Directions
Select all lines holding the word "network" from the entries that follow.

Information shown
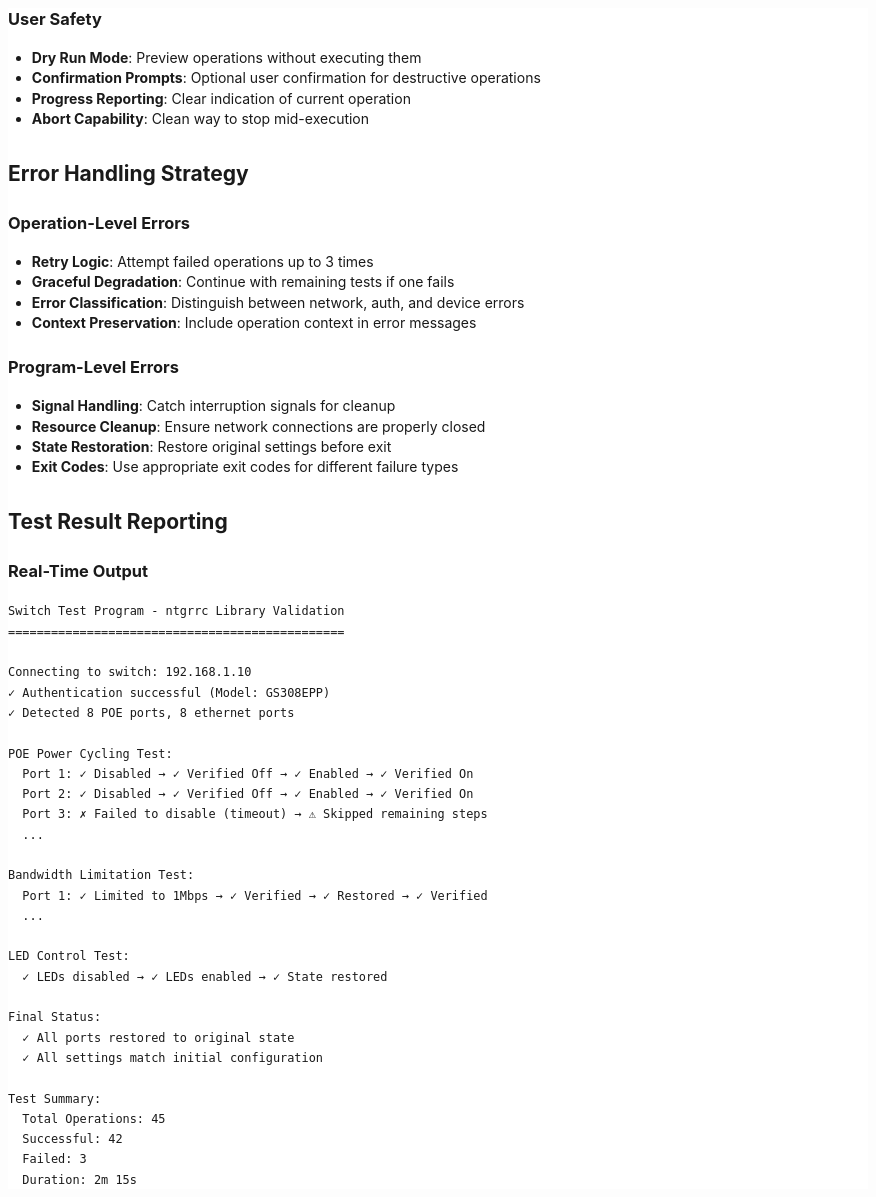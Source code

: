 ### User Safety
- **Dry Run Mode**: Preview operations without executing them
- **Confirmation Prompts**: Optional user confirmation for destructive operations
- **Progress Reporting**: Clear indication of current operation
- **Abort Capability**: Clean way to stop mid-execution

## Error Handling Strategy

### Operation-Level Errors
- **Retry Logic**: Attempt failed operations up to 3 times
- **Graceful Degradation**: Continue with remaining tests if one fails
- **Error Classification**: Distinguish between network, auth, and device errors
- **Context Preservation**: Include operation context in error messages

### Program-Level Errors
- **Signal Handling**: Catch interruption signals for cleanup
- **Resource Cleanup**: Ensure network connections are properly closed
- **State Restoration**: Restore original settings before exit
- **Exit Codes**: Use appropriate exit codes for different failure types

## Test Result Reporting

### Real-Time Output
```
Switch Test Program - ntgrrc Library Validation
===============================================

Connecting to switch: 192.168.1.10
✓ Authentication successful (Model: GS308EPP)
✓ Detected 8 POE ports, 8 ethernet ports

POE Power Cycling Test:
  Port 1: ✓ Disabled → ✓ Verified Off → ✓ Enabled → ✓ Verified On
  Port 2: ✓ Disabled → ✓ Verified Off → ✓ Enabled → ✓ Verified On
  Port 3: ✗ Failed to disable (timeout) → ⚠ Skipped remaining steps
  ...

Bandwidth Limitation Test:
  Port 1: ✓ Limited to 1Mbps → ✓ Verified → ✓ Restored → ✓ Verified
  ...

LED Control Test:
  ✓ LEDs disabled → ✓ LEDs enabled → ✓ State restored

Final Status:
  ✓ All ports restored to original state
  ✓ All settings match initial configuration

Test Summary:
  Total Operations: 45
  Successful: 42
  Failed: 3
  Duration: 2m 15s
```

Problem solution
- **Error Classification**: Distinguish between network, auth, and device errors
- **Resource Cleanup**: Ensure network connections are properly closed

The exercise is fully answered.